Fakat bu zor ilişkinin sürdürülmesi her iki taraf için de kolay değil. Biden’la birlikte Türkiye’nin Amerika’ya yakınlaşmaya başlaması, Amerika’dan Avrupa’ya müeyyide istemiyoruz uyarıları gitmesi, Türkiye’nin İsrail ve Mısır da dahil sorunlu komşularıyla ilişkilerini düzeltmek için inisiyatifler geliştirmesi ikili ilişkilerin mantığı belirleyen çerçeveyi şimdiden zorluyor. ABD bir de Suriye’den çıkmaya ya da PYD’ye olan desteğini sınırlamaya kalkarsa ilişkilerin “matematiği” tümden değişebilir.
Unutmayalım ki, Suriye’de de iki ülke arasında uzlaşma kadar çatışma da var. Hatırlamak isteyenlere Ömer Özkılıcık’ın TRTWorld’ün web sayfasındaki makalesini önerebilirim. Özkılıcık orada Türkiye’nin ilk kez 14 Mart’ta sivillere yönelik bir Rus saldırısına karşılık verdiğini, bundan önce sadece kendi güçlerine saldırı olduğunda mütekabiliyet, cezalandırma ve caydırıcılık hakkını kullandığını kendi üslubuyla anlatıyor.

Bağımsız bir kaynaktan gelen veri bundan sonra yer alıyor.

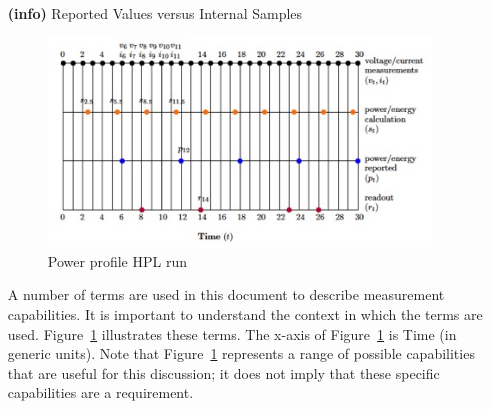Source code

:\begin{itemize}
\item[{\textbf{(info)}}]
Reported Values versus Internal Samples

\begin{figure}[htbp]
\centering
\includegraphics[width=4in]{fig1}
\caption{Power profile HPL run}
\label{fig:powprof}
\end{figure}

A number of terms are used in this document to describe measurement capabilities. 
It is important to understand the context in which the terms are used. 
Figure~\ref{fig:powprof} illustrates these terms. The x-axis of Figure~\ref{fig:powprof} 
is Time (in generic units). Note that Figure~\ref{fig:powprof} represents a range of 
possible capabilities that are useful for this discussion; it does not imply that 
these specific capabilities are a requirement.


\end{itemize}
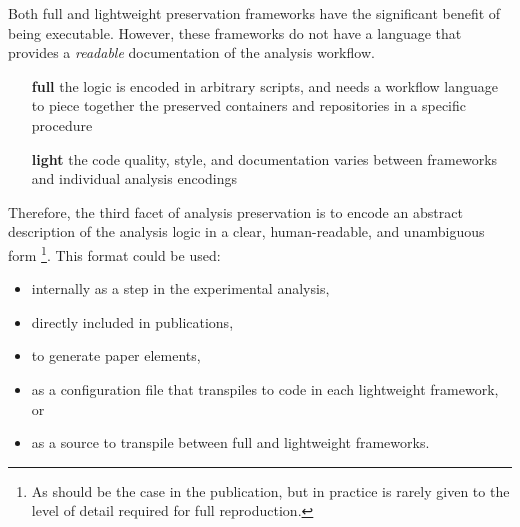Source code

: \documentclass[11pt]{article}
\begin{document}
Both full and lightweight preservation frameworks have the significant benefit of being executable. %
However, these frameworks do not have a language that provides a \emph{readable} documentation of the analysis workflow.
\begin{itemize}
    \item[\textbf{full}] the logic is encoded in arbitrary scripts, and needs a workflow language to piece together the preserved containers and repositories in a specific procedure
    \item[\textbf{light}] the code quality, style, and documentation varies between frameworks and individual analysis encodings
\end{itemize}

Therefore, the third facet of \gls{analysis preservation} is to encode an abstract description of the analysis logic in a clear, human-readable, and unambiguous form%
\footnote{As should be the case in the publication, but in practice is rarely given to the level of detail required for full reproduction.}.
This format could be used:
\begin{itemize}
    \item internally as a step in the experimental analysis,
    \item directly included in publications,
    \item to generate paper elements,
    \item as a configuration file that transpiles to code in each lightweight framework, or
    \item as a source to transpile between full and lightweight frameworks.
\end{itemize}
\end{document}
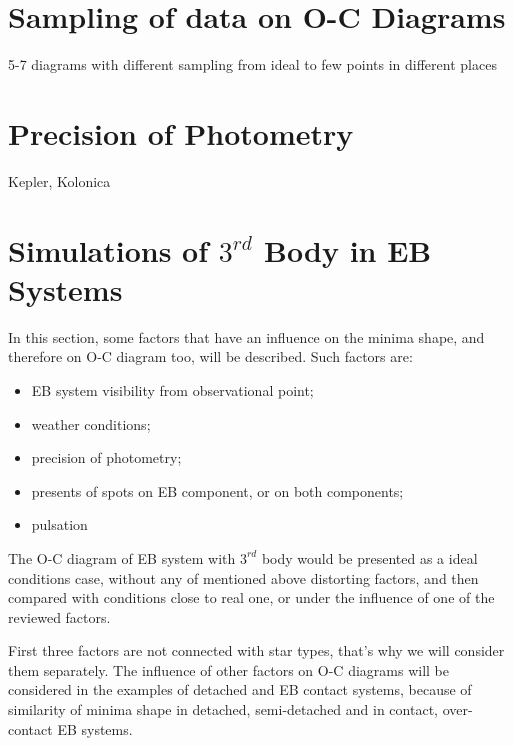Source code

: %

\section{Sampling of data on O-C Diagrams}
5-7 diagrams with different sampling from ideal to few points in different places

\section{Precision of Photometry}
Kepler, Kolonica

\section{Simulations of $3^{rd}$ Body in EB Systems}

In this section, some factors that have an influence on the minima shape, and therefore on O-C diagram too, will be described.  
Such factors are:
\begin{itemize}[noitemsep,nolistsep]
\item EB system visibility from observational point;
\item weather conditions;
\item precision of photometry;
\item presents of spots on EB component, or on both components;
\item pulsation   
\end{itemize}

The O-C diagram of EB system with $3^{rd}$ body would be presented as a ideal conditions case, without any of mentioned above distorting factors, and then compared with conditions close to real one, or under the influence of one of the reviewed factors.

First three factors are not connected with star types, that's why we will consider them separately.
The influence of other factors on O-C diagrams will be considered in the examples of detached and EB contact systems, because of similarity of minima shape in detached, semi-detached and in contact, over-contact EB systems. 

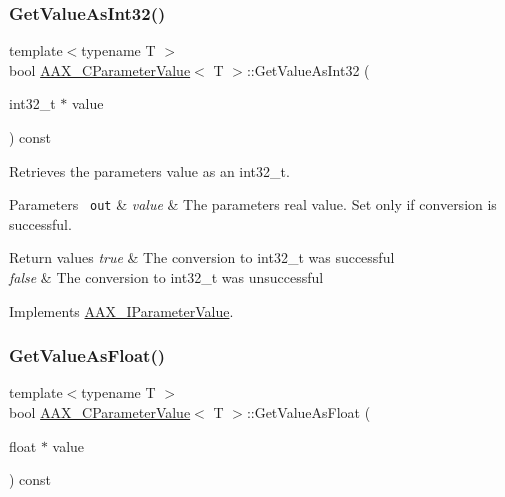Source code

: \mbox{\label{a01533_a0688f74f24ea0b022b89e188c7e253da}} 
\subsubsection{\texorpdfstring{GetValueAsInt32()}{GetValueAsInt32()}\hspace{0.1cm}{\footnotesize\ttfamily [1/2]}}
{\footnotesize\ttfamily template$<$typename T $>$ \\
bool \mbox{\hyperlink{a01533}{A\+A\+X\+\_\+\+C\+Parameter\+Value}}$<$ T $>$\+::Get\+Value\+As\+Int32 (\begin{DoxyParamCaption}\item[{int32\+\_\+t $\ast$}]{value }\end{DoxyParamCaption}) const\hspace{0.3cm}{\ttfamily [virtual]}}



Retrieves the parameter\textquotesingle{}s value as an int32\+\_\+t. 


\begin{DoxyParams}[1]{Parameters}
\mbox{\texttt{ out}}  & {\em value} & The parameter\textquotesingle{}s real value. Set only if conversion is successful.\\
\hline
\end{DoxyParams}

\begin{DoxyRetVals}{Return values}
{\em true} & The conversion to int32\+\_\+t was successful \\
\hline
{\em false} & The conversion to int32\+\_\+t was unsuccessful \\
\hline
\end{DoxyRetVals}


Implements \mbox{\hyperlink{a01853_a94ff37ade5306ff8832a9848007c6397}{A\+A\+X\+\_\+\+I\+Parameter\+Value}}.

\mbox{\label{a01533_ac3301a3dc20e65906caa5610897a2a1a}} 
\subsubsection{\texorpdfstring{GetValueAsFloat()}{GetValueAsFloat()}\hspace{0.1cm}{\footnotesize\ttfamily [1/2]}}
{\footnotesize\ttfamily template$<$typename T $>$ \\
bool \mbox{\hyperlink{a01533}{A\+A\+X\+\_\+\+C\+Parameter\+Value}}$<$ T $>$\+::Get\+Value\+As\+Float (\begin{DoxyParamCaption}\item[{float $\ast$}]{value }\end{DoxyParamCaption}) const\hspace{0.3cm}{\ttfamily [virtual]}}



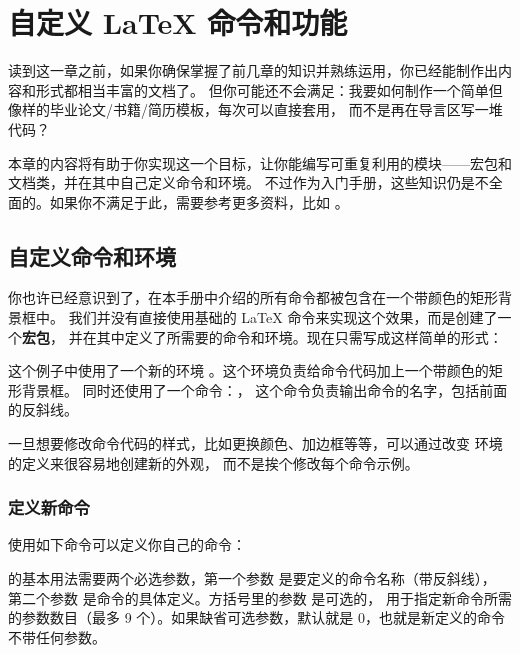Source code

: \chapter{自定义 \LaTeX{} 命令和功能}\label{chap:custom}

\begin{intro}
读到这一章之前，如果你确保掌握了前几章的知识并熟练运用，你已经能制作出内容和形式都相当丰富的文档了。
但你可能还不会满足：我要如何制作一个简单但像样的毕业论文/书籍/简历模板，每次可以直接套用，
而不是再在导言区写一堆代码？

本章的内容将有助于你实现这一个目标，让你能编写可重复利用的模块——宏包和文档类，并在其中自己定义命令和环境。
不过作为入门手册，这些知识仍是不全面的。如果你不满足于此，需要参考更多资料，比如 \cite{companion,clsguide}。
\end{intro}

\section{自定义命令和环境}\label{sec:defs}

你也许已经意识到了，在本手册中介绍的所有命令都被包含在一个带颜色的矩形背景框中。
我们并没有直接使用基础的 \LaTeX{} 命令来实现这个效果，而是创建了一个\textbf{宏包}，
并在其中定义了所需要的命令和环境。现在只需写成这样简单的形式：

\begin{example}
\begin{command}
\end{command}
\end{example}

这个例子中使用了一个新的环境 。这个环境负责给命令代码加上一个带颜色的矩形背景框。
同时还使用了一个命令：， 这个命令负责输出命令的名字，包括前面的反斜线。

一旦想要修改命令代码的样式，比如更换颜色、加边框等等，可以通过改变  环境的定义来很容易地创建新的外观，
而不是挨个修改每个命令示例。

\subsection{定义新命令}\label{subsec:newcmd}

使用如下命令可以定义你自己的命令：
\begin{command}
\end{command}
 的基本用法需要两个必选参数，第一个参数  是要定义的命令名称（带反斜线），
第二个参数  是命令的具体定义。方括号里的参数  是可选的，
用于指定新命令所需的参数数目（最多 9 个）。如果缺省可选参数，默认就是 0，也就是新定义的命令不带任何参数。

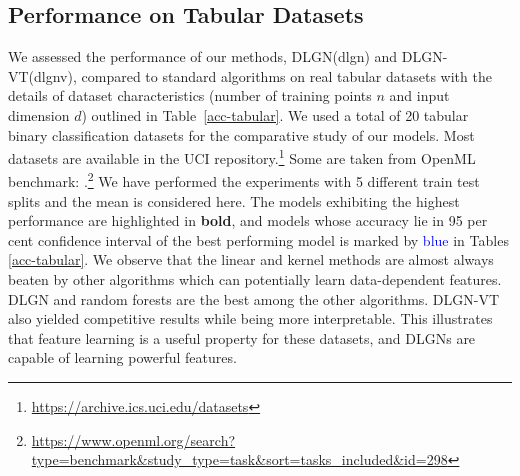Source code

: \documentclass{article} %
\renewcommand{\>}{{\rightarrow}}
\renewcommand{\=}{\stackrel{\triangle}{=}}
\newcommand{\0}{{\mathbf 0}}
\begin{document}
\subsection{Performance on Tabular Datasets}\label{sec:td}
We assessed the performance of our methods, DLGN(dlgn) and DLGN-VT(dlgnv), compared to standard algorithms on real tabular datasets with the details of dataset characteristics (number of training points $n$ and input dimension $d$) outlined in Table~\ref{acc-tabular}. We used a total of 20 tabular binary classification datasets for the comparative study of our models. Most datasets are available in the UCI repository.\footnote{\url{https://archive.ics.uci.edu/datasets}} Some are taken from OpenML benchmark: \citep{grinsztajn2022tree}.\footnote{\url{https://www.openml.org/search?type=benchmark&study_type=task&sort=tasks_included&id=298}} We have performed the experiments with 5 different train test splits and the mean is considered here. The models exhibiting the highest performance are highlighted in \textbf{bold}, and models whose accuracy lie in 95 per cent confidence interval of the best performing model is marked by \textcolor{blue}{blue} in Tables \ref{acc-tabular}. We observe that the linear and kernel methods are almost always beaten by other algorithms which can potentially learn data-dependent features.
DLGN and random forests are the best among the other algorithms. DLGN-VT also yielded competitive results while being more interpretable. This illustrates that feature learning is a useful property for these datasets, and DLGNs are capable of learning powerful features.
\end{document}
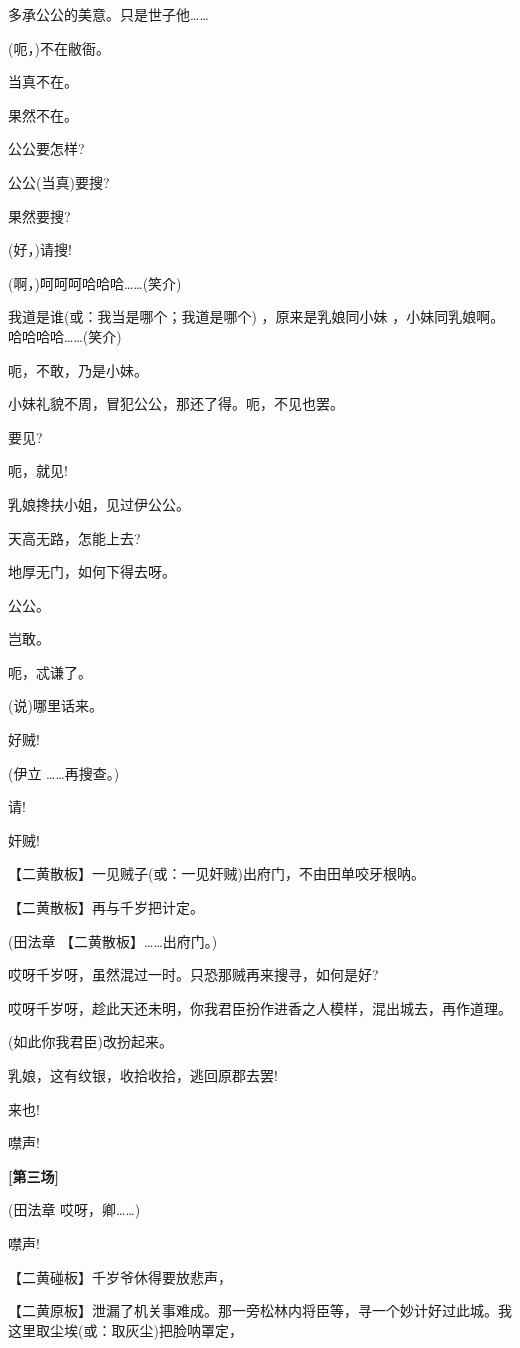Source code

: 多承公公的美意。只是世子他\ldots{}\ldots{}

(呃，)不在敝衙。

当真不在。

果然不在。

公公要怎样?

公公(当真)要搜?

果然要搜?

(好，)请搜!

(啊，)呵呵呵哈哈哈\ldots{}\ldots{}(笑介)

我道是谁(或：我当是哪个；我道是哪个) ，原来是乳娘同小妹
，小妹同乳娘啊。哈哈哈哈\ldots{}\ldots{}(笑介)

呃，不敢，乃是小妹。

小妹礼貌不周，冒犯公公，那还了得。呃，不见也罢。

要见?

呃，就见!

乳娘搀扶小姐，见过伊公公。

天高无路，怎能上去?

地厚无门，如何下得去呀。

公公。

岂敢。

呃，忒谦了。

(说)哪里话来。

好贼!

(伊立 \ldots{}\ldots{}再搜查。)

请!

奸贼!

【二黄散板】一见贼子(或：一见奸贼)出府门，不由田单咬牙根呐。

【二黄散板】再与千岁把计定。

(田法章 【二黄散板】\ldots{}\ldots{}出府门。)

哎呀千岁呀，虽然混过一时。只恐那贼再来搜寻，如何是好?

哎呀千岁呀，趁此天还未明，你我君臣扮作进香之人模样，混出城去，再作道理。

(如此你我君臣)改扮起来。

乳娘，这有纹银，收拾收拾，逃回原郡去罢!

来也!

噤声!

\textbf{{[}第三场{]}}

(田法章 哎呀，卿\ldots{}\ldots{})

噤声!

【二黄碰板】千岁爷休得要放悲声，

【二黄原板】泄漏了机关事难成。那一旁松林内将臣等，寻一个妙计好过此城。我这里取尘埃(或：取灰尘)把脸呐罩定，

Benim beklentim ikili ilişkilerdeki kırılgan dengenin korunması için her iki tarafın ama özellikle de Rusya’nın çaba harcayacağı yönünde. Bunca sarsıntıdan, savaştan ve barıştan sonra çıkartılacak dersler olmalı. Ruslar, Amerika’nın kendilerine karşı oluşacak bir koalisyonu teşvik edeceklerini stratejik akıllarında tutmalı. Biz de bulunduğumuz coğrafyanın koşullarına uygun, çıkarlarımızı dengeli şekilde koruyan politikalar benimsemeliyiz. Tüm bunlardan bağımsız olarak da daha demokratik, insan ve kadın haklarına daha saygılı bir ülke olmalıyız...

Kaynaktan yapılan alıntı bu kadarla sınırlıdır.